The water came up underneath his home and soaked the duct work and insulation. He says it completely flooded his garage and ruined the air condition system. One of his neighbors, who is out of the state, had four feet of water in their home.
“In a more normal storm, if there is such a thing, it’s usually a week of prep and a week of cleaning. I think this cleanup will go for months. Some of these houses will probably have to be raised, at the very minimum, they’re going to have to come in and cut out the interior walls and cabinetry. It’s going to be a long process, unfortunately.”
Only a couple blocks away, David Eudy, from Raleigh, was picking up debris and cleaning up the garage of his family’s 7th generation home on East Front Street.
"This is a freak storm that just kept pushing the sound all the way to New Bern, the sound came to New Bern.”
While the garage and basement flooded, Eudy says the water was only two inches from getting inside. He says that’s the highest the water has ever come up since the house was built.
“It’s never in our 150 years of oral history ever happened before.”
Before the storm, Eudy decided to evacuate to Raleigh with his elderly father. His two brothers from Asheville and Morehead decided to stay in the home and ride out the storm.
“My brother called me and said your boat is crashing into the house, and I said leave the boats, let them crash into the house. I don’t care, you’re going to get killed. But they went out here and tied the boats up anyway. The car started floating around in the yard so they had to get ropes and dive down and tie ropes around the axle and to keep things there from floating off.”
While many of the people who live on East Front Street decided to evacuate during Florence, New Bern resident Lee Johnson decided to stay.
“The storm experience was hellacious; it was really frightening like something I’ve never seen.”
All through the night, Johnson communicated with his wife who evacuated through a text message every two hours to tell her he was safe.
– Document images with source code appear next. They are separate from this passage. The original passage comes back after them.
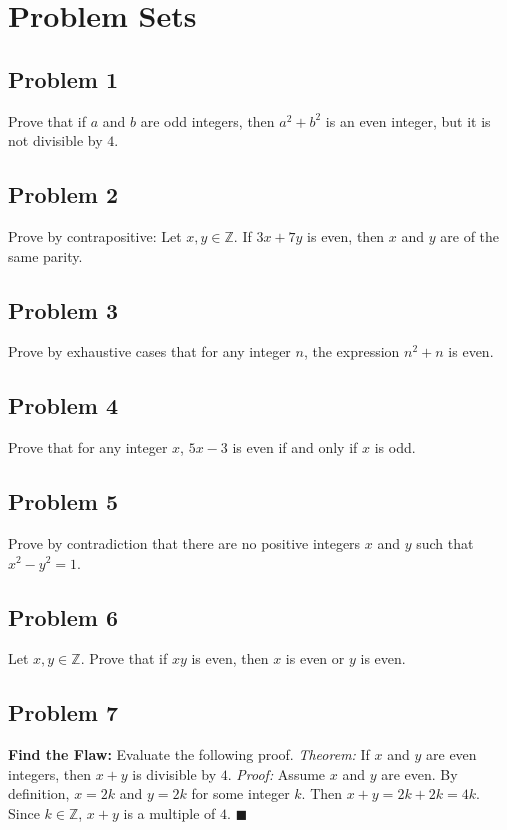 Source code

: \documentclass[11pt]{article}
\begin{document}
\newpage

\section{Problem Sets}

\subsection{Problem 1}
Prove that if $a$ and $b$ are odd integers, then $a^2 + b^2$ is an even integer, but it is not divisible by $4$.

\subsection{Problem 2}
Prove by contrapositive: Let $x, y \in \mathbb{Z}$. If $3x + 7y$ is even, then $x$ and $y$ are of the same parity.

\subsection{Problem 3}
Prove by exhaustive cases that for any integer $n$, the expression $n^2 + n$ is even.

\subsection{Problem 4}
Prove that for any integer $x$, $5x - 3$ is even if and only if $x$ is odd.

\subsection{Problem 5}
Prove by contradiction that there are no positive integers $x$ and $y$ such that $x^2 - y^2 = 1$.

\subsection{Problem 6}
Let $x, y \in \mathbb{Z}$. Prove that if $xy$ is even, then $x$ is even or $y$ is even.

\subsection{Problem 7}
\textbf{Find the Flaw:} Evaluate the following proof. 
\textit{Theorem:} If $x$ and $y$ are even integers, then $x+y$ is divisible by $4$.
\textit{Proof:} Assume $x$ and $y$ are even. By definition, $x = 2k$ and $y = 2k$ for some integer $k$. Then $x+y = 2k + 2k = 4k$. Since $k \in \mathbb{Z}$, $x+y$ is a multiple of $4$. $\blacksquare$
\end{document}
Johnson spent the entire night moving family heirlooms and personal items to the second floor of his house just in case water entered his home.
“As the water began to crest higher and higher out here at the Neuse, and my house is just across the street from the Neuse. The waves came crashing in. These weren’t little white caps, these were big waves breaking in and they were slapping up against the side of my house constantly for hours. Bam, bam, bam, bam, bam.”
Finally, when the storm subsided, Johnson surveyed the damage. A stone wall on the side of the house collapsed in two places. His basement flooded. And a section of the foundation wall under his home was damaged by the waves.
“The water came as high as here. So, what is that? 11 feet, my house is rated 11 feet.”
Johnson considers himself lucky that no water entered his home.
Other homeowners on East Front Street weren’t so fortunate. Some people had two to four feet of water in their homes. Two motorboats and a yacht washed up during the storm. And the roof of a garage is now laying in the middle of Linden Street. Most of the people on East Front Street have yet to return home since evacuating before the storm. Others, who lost most of their belongings, were too distraught to be interviewed.